- The U.S. Department of Labor (DOL) will Thursday propose a rule revising its interpretation of the Fair Labor Standards Act’s classification provision to determine whether a worker is an employee or independent contractor. DOL said it often sees employers misclassify employees as contractors and that the rule is aimed at preserving those workers' rights to minimum wage and overtime.
- The ruling could have major implications for ride-sharing companies such as Uber and Lyft, which rely on independent contractors for drivers. If those workers get reclassified as employees, Uber, Lyft and others would have to provide them with additional benefits and labor protections, raising their costs.
- “After further consideration, the Department believes that the 2021 IC Rule does not fully comport with the FLSA’s text and purpose as interpreted by courts and departs from decades of case law applying the economic reality test,” DOL said, adding that it is proposing to rescind the 2021 test in favor of one “more consistent with existing judicial precedent and the Department’s longstanding guidance prior to the 2021 IC Rule.” DOL will accept comments from stakeholders for 45 days, once the proposal is published in the Federal Register.
The FLSA’s independent contractor regulations, as with so many of the federal laws under DOL’s enforcement purview, have been subject to a veritable table tennis match between presidential administrations.
The proposal would return DOL’s independent contractor classification standard to a multi-factor “totality-of-the-circumstances analysis” framework, a shift from the Trump administration’s 2021 rule that established a test in which these factors were to be separated into a set of “core factors” and “non-core factors.”
In its final days, the Trump administration issued Jan. 5, 2021, its final rule establishing what it called an “economic realities test” for the purpose of determining independent contractor status.
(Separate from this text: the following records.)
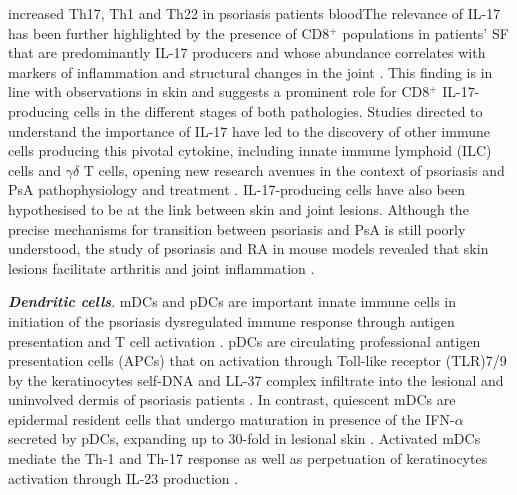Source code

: increased Th17, Th1 and Th22 in psoriasis patients bloodThe relevance of IL-17 has been further highlighted by the presence of CD8$^+$ populations in patients’ SF that are predominantly IL-17 producers and whose abundance correlates with markers of inflammation and structural changes in the joint \parencite{Menon2014}. This finding is in line with observations in skin and suggests a prominent role for CD8$^+$ IL-17-producing cells in the different stages of both pathologies. Studies directed to understand the importance of IL-17 have led to the discovery of other immune cells producing this pivotal cytokine, including innate immune lymphoid (ILC) cells and $\gamma$$\delta$ T cells, opening new research avenues in the context of psoriasis and PsA pathophysiology and treatment \parencite{Meglio2014,Leijten2015}. IL-17-producing cells have also been hypothesised to be at the link between skin and joint lesions. Although the precise mechanisms for transition between psoriasis and PsA is still poorly understood, the study of psoriasis and RA in mouse models revealed that skin lesions facilitate arthritis and joint inflammation \parencite{Yamamoto2015}. %

\textbf{\textit{Dendritic cells}}. mDCs and pDCs are important innate immune cells in initiation of the psoriasis dysregulated immune response through antigen presentation and T cell activation \parencite{Mahil2016}. pDCs are circulating professional antigen presentation cells (APCs) that on activation through Toll-like receptor (TLR)7/9 by the keratinocytes self-DNA and LL-37 complex infiltrate into the lesional and uninvolved dermis of psoriasis patients \parencite{Nestle2005, Lande2007}. In contrast, quiescent mDCs are epidermal resident cells that undergo maturation in presence of the IFN-$\alpha$ secreted by pDCs, expanding up to 30-fold in lesional skin \parencite{Zaba2007}. Activated mDCs mediate the Th-1 and Th-17 response as well as perpetuation of keratinocytes activation through IL-23 production \parencite{Lee2004}. %



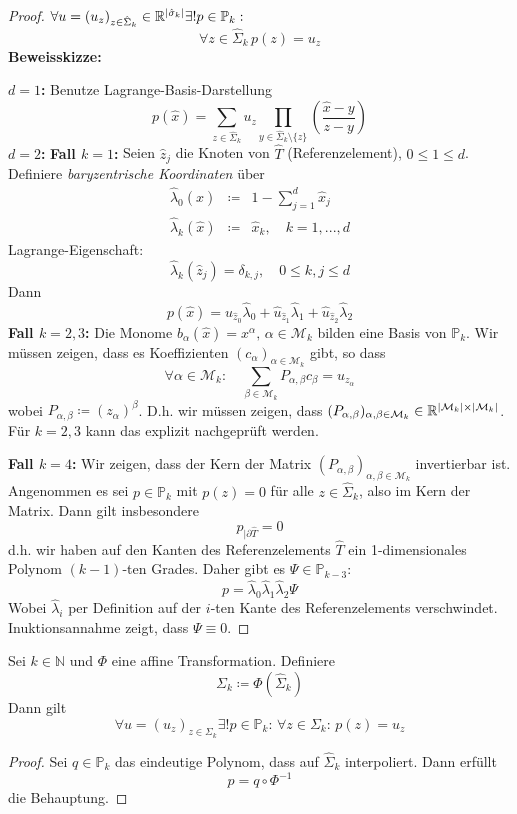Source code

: \documentclass[../skript.tex]{subfiles}
\begin{document}
\begin{proof}
	$\forall u = (u_z)_{z\in\hat{\Sigma}_k}\in\mathbb{R}^{\vert\hat{\sigma}_k\vert}\exists! p\in \mathbb{P}_k:$
	\[
		\forall z\in\hat{\Sigma}_k\,p(z) = u_z
	\]
	\textbf{Beweisskizze: }\par
	\textbf{$d=1$: } Benutze Lagrange-Basis-Darstellung
	\[
		p(\hat{x}) = \sum_{z\in\hat{\Sigma}_k}u_z\prod_{y\in\hat{\Sigma}_k\setminus\{z\}}\left(\frac{\hat{x}-y}{z-y}\right)
	\]
	\textbf{$d=2$: } \textbf{Fall $k=1$: } Seien $\hat{z}_j$ die Knoten von $\hat{T}$ (Referenzelement), $0\leq 1\leq d$. Definiere \emph{baryzentrische Koordinaten} über
	\begin{eqnarray*}
		\hat{\lambda}_0(\hat{x})&\coloneqq& 1-\sum_{j=1}^d\hat{x}_j\\
		\hat{\lambda}_k(\hat{x})&\coloneqq& \hat{x}_k,\quad k=1,...,d
	\end{eqnarray*}
	Lagrange-Eigenschaft:
	\[
		\hat{\lambda}_k(\hat{z}_j) = \delta_{k,j},\quad 0\leq k,j\leq d
	\]
	Dann
	\[
		p(\hat{x}) = u_{\hat{z}_0}\hat{\lambda}_0 + \hat{u}_{\hat{z}_1}\hat{\lambda}_1 + \hat{u}_{\hat{z}_2}\hat{\lambda}_2 
	\]
	\textbf{Fall $k=2,3$: } Die Monome $b_\alpha(\hat{x}) = x^\alpha,\,\alpha\in\mathcal{M}_k$ bilden eine Basis von $\mathbb{P}_k$. Wir müssen zeigen, dass es Koeffizienten $(c_\alpha)_{\alpha\in\mathcal{M}_k}$ gibt, so dass 
	\[
		\forall\alpha\in\mathcal{M}_k:\quad\sum_{\beta\in\mathcal{M}_k} P_{\alpha,\beta}c_\beta = u_{z_\alpha}
	\] 
	wobei $P_{\alpha,\beta}\coloneqq (z_\alpha)^\beta$. D.h. wir müssen zeigen, dass $(P_{\alpha,\beta})_{\alpha,\beta\in\mathcal{M}_k}\in\mathbb{R}^{\vert\mathcal{M}_k\vert\times\vert\mathcal{M}_k\vert}$. Für $k=2,3$ kann das explizit nachgeprüft werden.\par
	\textbf{Fall $k=4$: } Wir zeigen, dass der Kern der Matrix $( P_{\alpha,\beta})_{\alpha,\beta\in\mathcal{M}_k}$ invertierbar ist. Angenommen es sei $p\in\mathbb{P}_k$ mit $p(z) = 0$ für alle $z\in\hat{\Sigma}_k$, also im Kern der Matrix. Dann gilt insbesondere
	\[
		p_{\vert\partial\hat{T}} = 0
	\]
	d.h. wir haben auf den Kanten des Referenzelements $\hat{T}$ ein 1-dimensionales Polynom $(k-1)$-ten Grades. Daher gibt es $\Psi\in\mathbb{P}_{k-3}$:
	\[
		p = \hat{\lambda}_0\hat{\lambda}_1\hat{\lambda}_2\Psi
	\]
	Wobei $\hat{\lambda}_i$ per Definition auf der $i$-ten Kante des Referenzelements verschwindet. Inuktionsannahme zeigt, dass $\Psi\equiv 0$.
\end{proof}

\begin{corollary}\label{cor:c2e3s7}
	Sei $k\in\mathbb{N}$ und $\Phi$ eine affine Transformation. Definiere 
	\[
		\Sigma_k \coloneqq \Phi\left(\hat{\Sigma}_k\right)
	\]
	Dann gilt
	\[
		\forall u=(u_z)_{z\in\Sigma_k}\exists ! p \in \mathbb{P}_k:\,\forall z\in\Sigma_k:\,p(z)=u_z
	\]
\end{corollary}
\begin{proof}
	Sei $q\in\mathbb{P}_k$ das eindeutige Polynom, dass auf $\hat{\Sigma}_k$ interpoliert. Dann erfüllt
	\[
		p = q\circ\Phi^{-1}
	\] 
	die Behauptung. 
\end{proof}
\end{document}

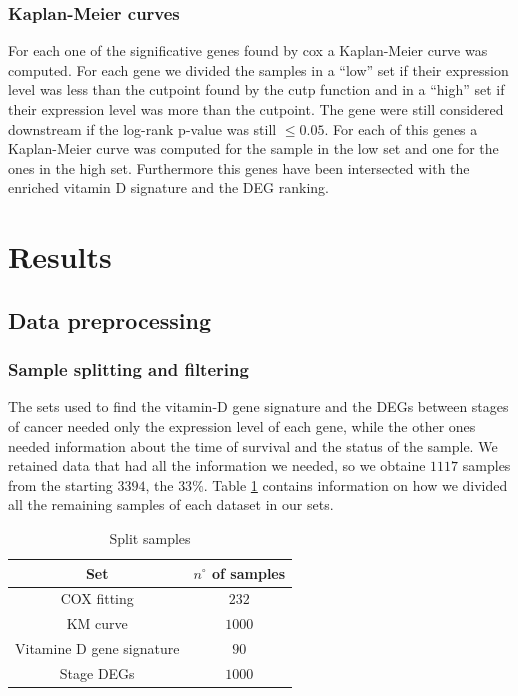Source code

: \documentclass[fleqn,10pt]{SelfArx} %
\begin{document}
		\subsubsection{Kaplan-Meier curves}
			For each one of the significative genes found by cox a Kaplan-Meier curve was computed.
			For each gene we divided the samples in a ``low'' set if their expression level was less than the cutpoint found by the cutp function and in a ``high'' set if their expression level was more than the cutpoint.
			The gene were still considered downstream if the log-rank p-value was still $\le0.05$.
			For each of this genes a Kaplan-Meier curve was computed for the sample in the low set and one for the ones in the high set.
			Furthermore this genes have been intersected with the enriched vitamin D signature and the DEG ranking.


\section{Results}

	\subsection{Data preprocessing}

		\subsubsection{Sample splitting and filtering}
		The sets used to find the vitamin-D gene signature and the DEGs between stages of cancer needed only the expression level of each gene, while the other ones needed information about the time of survival and the status of the sample.
		We retained data that had all the information we needed, so we obtaine $1117$ samples from the starting $3394$, the $33\%$.
		Table \ref{tab:samples_split} contains information on how we divided all the remaining samples of each dataset in our sets.

		\begin{table}[H]
			\centering
			\begin{tabular}{cc}
				\hline
				Set & $n^\circ$ of samples\\
				\hline
				COX fitting & $232$\\
				KM curve & $1000$\\
				Vitamine D gene signature & $90$\\
				Stage DEGs & $1000$\\
				\hline
			\end{tabular}
			\caption{Split samples}
			\label{tab:samples_split}
		\end{table}
\end{document}
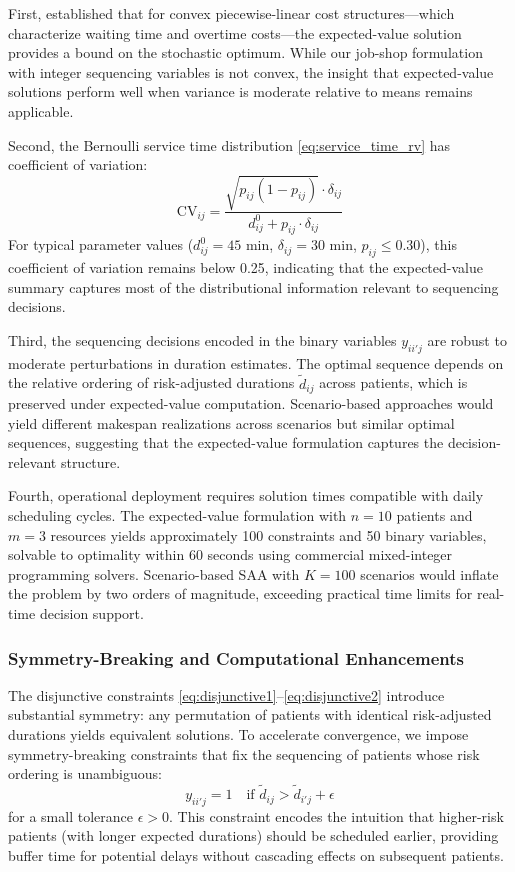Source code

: \documentclass[11pt,a4paper]{article}
\begin{document}
First, \citet{denton2003sequential} established that for convex piecewise-linear cost structures---which characterize waiting time and overtime costs---the expected-value solution provides a bound on the stochastic optimum. While our job-shop formulation with integer sequencing variables is not convex, the insight that expected-value solutions perform well when variance is moderate relative to means remains applicable.

Second, the Bernoulli service time distribution \eqref{eq:service_time_rv} has coefficient of variation:
\begin{equation}
\text{CV}_{ij} = \frac{\sqrt{p_{ij}(1-p_{ij})} \cdot \delta_{ij}}{d_{ij}^0 + p_{ij} \cdot \delta_{ij}}
\end{equation}
For typical parameter values ($d_{ij}^0 = 45$ min, $\delta_{ij} = 30$ min, $p_{ij} \leq 0.30$), this coefficient of variation remains below 0.25, indicating that the expected-value summary captures most of the distributional information relevant to sequencing decisions.

Third, the sequencing decisions encoded in the binary variables $y_{ii'j}$ are robust to moderate perturbations in duration estimates. The optimal sequence depends on the relative ordering of risk-adjusted durations $\tilde{d}_{ij}$ across patients, which is preserved under expected-value computation. Scenario-based approaches would yield different makespan realizations across scenarios but similar optimal sequences, suggesting that the expected-value formulation captures the decision-relevant structure.

Fourth, operational deployment requires solution times compatible with daily scheduling cycles. The expected-value formulation with $n = 10$ patients and $m = 3$ resources yields approximately 100 constraints and 50 binary variables, solvable to optimality within 60 seconds using commercial mixed-integer programming solvers. Scenario-based SAA with $K = 100$ scenarios would inflate the problem by two orders of magnitude, exceeding practical time limits for real-time decision support.

\subsubsection{Symmetry-Breaking and Computational Enhancements}

The disjunctive constraints \eqref{eq:disjunctive1}--\eqref{eq:disjunctive2} introduce substantial symmetry: any permutation of patients with identical risk-adjusted durations yields equivalent solutions. To accelerate convergence, we impose symmetry-breaking constraints that fix the sequencing of patients whose risk ordering is unambiguous:
\begin{equation}
y_{ii'j} = 1 \quad \text{if } \tilde{d}_{ij} > \tilde{d}_{i'j} + \epsilon
\label{eq:symmetry_breaking}
\end{equation}
for a small tolerance $\epsilon > 0$. This constraint encodes the intuition that higher-risk patients (with longer expected durations) should be scheduled earlier, providing buffer time for potential delays without cascading effects on subsequent patients.
\end{document}
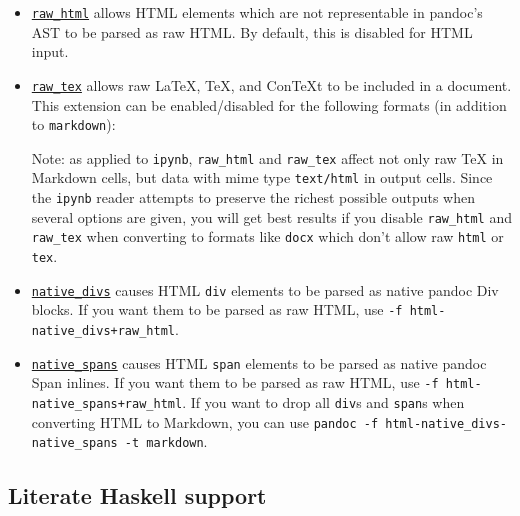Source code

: \documentclass[
]{article}
\providecommand{\tightlist}{%
  \setlength{\itemsep}{0pt}\setlength{\parskip}{0pt}}
\begin{document}
\begin{itemize}
\item
  \protect\hyperlink{extension-raw_html}{\texttt{raw\_html}} allows HTML
  elements which are not representable in pandoc's AST to be parsed as
  raw HTML. By default, this is disabled for HTML input.
\item
  \protect\hyperlink{extension-raw_tex}{\texttt{raw\_tex}} allows raw
  LaTeX, TeX, and ConTeXt to be included in a document. This extension
  can be enabled/disabled for the following formats (in addition to
  \texttt{markdown}):


  Note: as applied to \texttt{ipynb}, \texttt{raw\_html} and
  \texttt{raw\_tex} affect not only raw TeX in Markdown cells, but data
  with mime type \texttt{text/html} in output cells. Since the
  \texttt{ipynb} reader attempts to preserve the richest possible
  outputs when several options are given, you will get best results if
  you disable \texttt{raw\_html} and \texttt{raw\_tex} when converting
  to formats like \texttt{docx} which don't allow raw \texttt{html} or
  \texttt{tex}.
\item
  \protect\hyperlink{extension-native_divs}{\texttt{native\_divs}}
  causes HTML \texttt{div} elements to be parsed as native pandoc Div
  blocks. If you want them to be parsed as raw HTML, use
  \texttt{-f\ html-native\_divs+raw\_html}.
\item
  \protect\hyperlink{extension-native_spans}{\texttt{native\_spans}}
  causes HTML \texttt{span} elements to be parsed as native pandoc Span
  inlines. If you want them to be parsed as raw HTML, use
  \texttt{-f\ html-native\_spans+raw\_html}. If you want to drop all
  \texttt{div}s and \texttt{span}s when converting HTML to Markdown, you
  can use
  \texttt{pandoc\ -f\ html-native\_divs-native\_spans\ -t\ markdown}.
\end{itemize}

\hypertarget{literate-haskell-support}{%
\subsection{Literate Haskell support}\label{literate-haskell-support}}
\end{document}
The rule placed particular emphasis on two core factors: the nature and degree of workers’ control over their work, and the opportunity for profit or loss based on initiative, investment or both.
Less than a month after the rule’s unveiling, the incoming Biden administration proposed the first of two delays to the rule’s effective date before ultimately deciding to withdraw it that May. At the time, DOL said the Trump-era rule would have presented “a confusing and disruptive effect” for workers and businesses and that its elevation of two core factors contradicted the positions of both the U.S. Supreme Court and lower federal courts.
But less than a year later, a federal district court put the Trump-era rule into effect anyway, holding that the Biden administration acted improperly under federal law when it rescinded the rule. That led DOL to announce in June plans for a new proposed rule, for which it held a pair of online forums with employers and employees.
In a press call Tuesday, DOL Wage and Hour Division Administrator Jessica Looman told reporters that the proposed rule calls for the department to adopt a “non-exhaustive, six-factor test” to help determine whether a worker is in business for themselves. Looman said the proposal also would provide additional analysis of the control factor of a potential independent contractor’s work arrangement, including aspects such as scheduling, supervision, price-setting and the ability of an employee to work for other entities.
“We know many businesses rely on properly classified independent contractors and that these independent contractors, whether they’re freelancers or self-employed, play an important part in our economy,” Looman said. “The department has long acknowledged that these types of workers are not [FLSA]-covered employees. And as the law recognizes, independent contractors are, as a matter of economic reality, in business for themselves.”
Per the proposed rule, the six nonexhaustive factors DOL would consider in the assessment of the economic realities of a working relationship include:
- Opportunity for profit or loss depending on managerial skill.
- Investments by the worker and the employer.
- Degree of permanence of the work relationship.
- Nature and degree of control.
- Extent to which the work performed is an integral part of the employer’s business.
- Skill and initiative.
Reporters on the Tuesday call questioned how the proposal compared to California’s “ABC Test” for independent contractors, as laid out in the state’s Assembly Bill No. 5, or AB-5, law. Looman said that while the Biden administration has called on Congress to adopt similar legislation at the national level, DOL’s proposed standard would adhere to U.S. Supreme Court precedent.
“Absent a change in the law, the department will continue to adhere to the economic reality test which is supported by decades of judicial decisions,” she added.
Following the DOL’s announcement, share prices for gig economy companies including Uber and Lyft sunk sharply on public exchanges, media outlet MarketWatch reported.
Uber and Lyft have dropped sharply after the U.S. Department of Labor announced proposed rule change that would make it harder for companies to classify workers as independent contractors.#UBER | #LYFT pic.twitter.com/VPCaLLUqGk— IG (@IGcom) October 11, 2022
Employers have until Nov. 28 to submit public comments on the proposal, DOL confirmed in a press release.